- J. M. Gray
- , revised by Dianne King
Park, Patric (1811–1855), sculptor, was born on 12 February 1811 in Glasgow, the third of six children of Matthew Park (1769–1820), mason and builder, and his wife, Catherine (1785–1876), daughter of Robert Lang, a Hamilton wood merchant. After attending school at Duntocher, Old Kilpatrick, and then Glasgow grammar school, Park was apprenticed at fourteen, on the advice of the architect David Hamilton, to John Connell who was building Hamilton Palace. During his three years there he developed considerable skill as an architectural mason. A carving of the Hamilton coat of arms he made from an engraving so impressed the tenth duke of Hamilton that the sixteen-year-old was entrusted with carving the armorial bearings above the palace main entrance. There followed two years' similar work with the architect Graham Gillespie at Murthly Castle.
Park left for Rome in October 1831, supported by patronage and a letter of introduction to the sculptor Bertel Thorvaldsen by the duke of Hamilton. Park's two years of study under Thorvaldsen imbued him with an admiration for the heroic nude which was later to disconcert a conservative Scottish audience. Returning late in 1833, he settled in Edinburgh. His most important large works are the marble funerary relief to the solicitor-general of Scotland Andrew Skene (d. 1835), with four lifesize figures—Misfortune Soothed by Wisdom flanked by two nude mourning youths (new Calton cemetery, Edinburgh); the statue of the educationist Michael Sadler for Leeds (exh. RA, 1837; formerly Leeds parish church, moved to the university cemetery in 1958); and the over-lifesize statue of the industrialist Charles Tennant (1838) in the Glasgow necropolis.
In 1835 Park moved to London, establishing a studio at 8 George Street, Euston Square. By the time of his marriage to Robina Roberts, daughter of the proprietor of the Inverness Courier, Robert Carruthers, on 15 October 1844, Park had moved to 13 Bruton Street, Berkeley Square.

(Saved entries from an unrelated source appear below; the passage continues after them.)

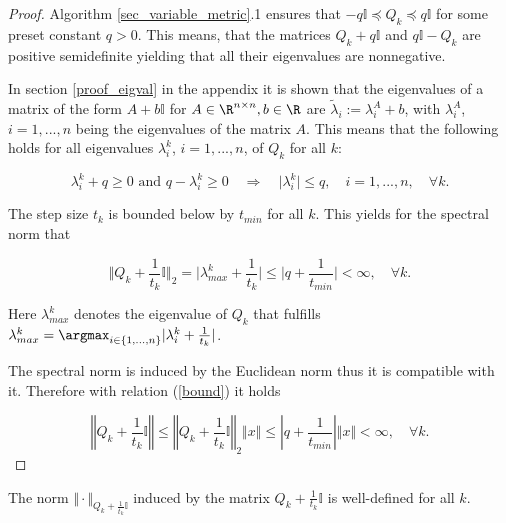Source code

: \begin{proof}
	
	Algorithm \ref{sec_variable_metric}.1 ensures that \( -q \mathbb{I}  \preccurlyeq Q_k \preccurlyeq q\mathbb{I} \) for some preset constant \(q >0\). This means, that the matrices \(Q_k + q\mathbb{I} \) and \(q \mathbb{I} - Q_k \) are positive semidefinite yielding that all their eigenvalues are nonnegative.
	
In section \ref{proof_eigval} in the appendix it is shown that the eigenvalues of a matrix of the form \(A+b\mathbb{I}\) for \(A \in \R^{n\times n}, b \in \R\) are \(\tilde{\lambda}_i := \lambda^A_i+b \), with \(\lambda^A_i\), \(i =1,...,n\) being the eigenvalues of the matrix \(A\).
This means that the following holds for all eigenvalues \(\lambda^k_{i}\), \(i = 1,...,n\), of \(Q_k\) for all \(k\):

\begin{equation*}
	\lambda^k_{i} + q \geq 0 \text{ and } q - \lambda^k_{i} \geq 0 \quad \Rightarrow \quad \vert \lambda^k_{i} \vert \leq q, \quad  i = 1,...,n, \quad  \forall k.
\end{equation*}
	
The step size \(t_k\) is bounded below by \(t_{min}\) for all \(k\). This yields for the spectral norm that

\begin{equation}
		\Vert Q_k+\frac{1}{t_k}\mathbb{I} \Vert_2 =  \vert \lambda^k_{max}+\frac{1}{t_k} \vert \leq \vert q+\frac{1}{t_{min}} \vert < \infty, \quad \forall k.
		\label{bound}
\end{equation}

Here \(\lambda^k_{max}\) denotes the eigenvalue of \(Q_k\)  that fulfills \(\lambda^k_{max} = \argmax_{i \in \{1,...,n\}} \vert \lambda^k_{i}+\frac{1}{t_k} \vert\).

The spectral norm is induced by the Euclidean norm thus it is compatible with it. Therefore with relation (\ref{bound}) it holds

\[ \left\Vert Q_k+\frac{1}{t_k}\mathbb{I} \right\Vert \leq \left\Vert Q_k+\frac{1}{t_k}\mathbb{I} \right\Vert_2 \Vert x \Vert \leq \left\vert q+\frac{1}{t_{min}} \right\vert \Vert x \Vert< \infty , \quad \forall k.\]

\end{proof}



\begin{proposition}
\label{prop_norm}
	The norm \(\Vert \cdot \Vert_{Q_k+\frac{1}{t_k}\mathbb{I}}\) induced by the matrix \(Q_k+\frac{1}{t_k}\mathbb{I}\) is well-defined for all \(k\).
\end{proposition}

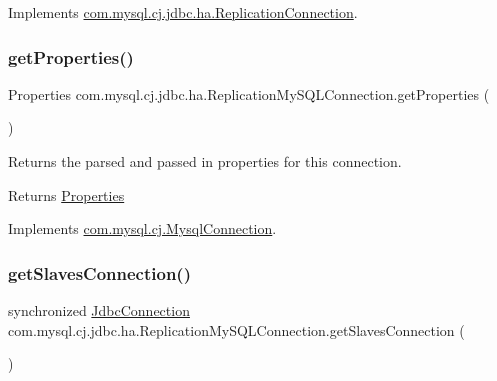 Implements \mbox{\hyperlink{interfacecom_1_1mysql_1_1cj_1_1jdbc_1_1ha_1_1_replication_connection_ac4c0ab9593304c8a6928e376ac5d78d8}{com.\+mysql.\+cj.\+jdbc.\+ha.\+Replication\+Connection}}.

\mbox{\label{classcom_1_1mysql_1_1cj_1_1jdbc_1_1ha_1_1_replication_my_s_q_l_connection_a04a60b0695519e98a4827f90161f52da}} 
\subsubsection{\texorpdfstring{get\+Properties()}{getProperties()}}
{\footnotesize\ttfamily Properties com.\+mysql.\+cj.\+jdbc.\+ha.\+Replication\+My\+S\+Q\+L\+Connection.\+get\+Properties (\begin{DoxyParamCaption}{ }\end{DoxyParamCaption})}

Returns the parsed and passed in properties for this connection.

\begin{DoxyReturn}{Returns}
\mbox{\hyperlink{}{Properties}} 
\end{DoxyReturn}


Implements \mbox{\hyperlink{interfacecom_1_1mysql_1_1cj_1_1_mysql_connection_a1fde8714cc1e2176748fd4f35f0df0d1}{com.\+mysql.\+cj.\+Mysql\+Connection}}.

\mbox{\label{classcom_1_1mysql_1_1cj_1_1jdbc_1_1ha_1_1_replication_my_s_q_l_connection_a088e6456dc0dd8f90f7ded1aed7a6324}} 
\subsubsection{\texorpdfstring{get\+Slaves\+Connection()}{getSlavesConnection()}}
{\footnotesize\ttfamily synchronized \mbox{\hyperlink{interfacecom_1_1mysql_1_1cj_1_1jdbc_1_1_jdbc_connection}{Jdbc\+Connection}} com.\+mysql.\+cj.\+jdbc.\+ha.\+Replication\+My\+S\+Q\+L\+Connection.\+get\+Slaves\+Connection (\begin{DoxyParamCaption}{ }\end{DoxyParamCaption})}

Park was best known as a portrait sculptor. The Illustrated London News (17 August 1855) considered him the best in Scotland and equal in stature to Sir Francis Chantrey. His sitters included many famous names, among them Macaulay (exh. RA, 1836; marble, 1843; Wallington, Northumberland), the dukes of Hamilton and Newcastle (latter exh. RA, 1836), Lord Jeffrey (exh. Royal Scottish Academy, 1840; NPG), Charles Dickens (exh. Royal Scottish Academy, 1842), Sir Charles Napier (exh. Royal Scottish Academy, 1842), and Lord Dundonald (exh. Royal Scottish Academy, 1848; Scot. NPG). Generous and impulsive, he sometimes gifted busts—for example, to the poet Thomas Campbell (1839), and one of Robert Burns (1845) to the Burns monument in Ayr. His busts characteristically employ drapery in bold folds surrounding an energetically rendered dignified likeness. Later portraits include Charles Barry for the duke of Sutherland (1849), Sheriff William Fraser-Tytler (1851; Inverness Sheriff Court), Lord Chief-Justice Boyle (exh. Royal Scottish Academy, 1854; Society of Solicitors, Edinburgh), and the Duke of Cambridge (exh. Royal Scottish Academy, 1856). Contemporary reviewers particularly praised a colossal head of Oliver Cromwell (exh. Royal Scottish Academy, 1850), derived from a deathmask, and Napoleon III (1854; V&A) for the eleventh duke of Hamilton. Park's busts are represented in the Scottish National Portrait Gallery, the National Gallery of Scotland, and the Royal Scottish Academy, Edinburgh; the National Portrait Gallery, the Victoria and Albert Museum, the Royal Society, and the Geological Museum, London, and in the Glasgow Museums.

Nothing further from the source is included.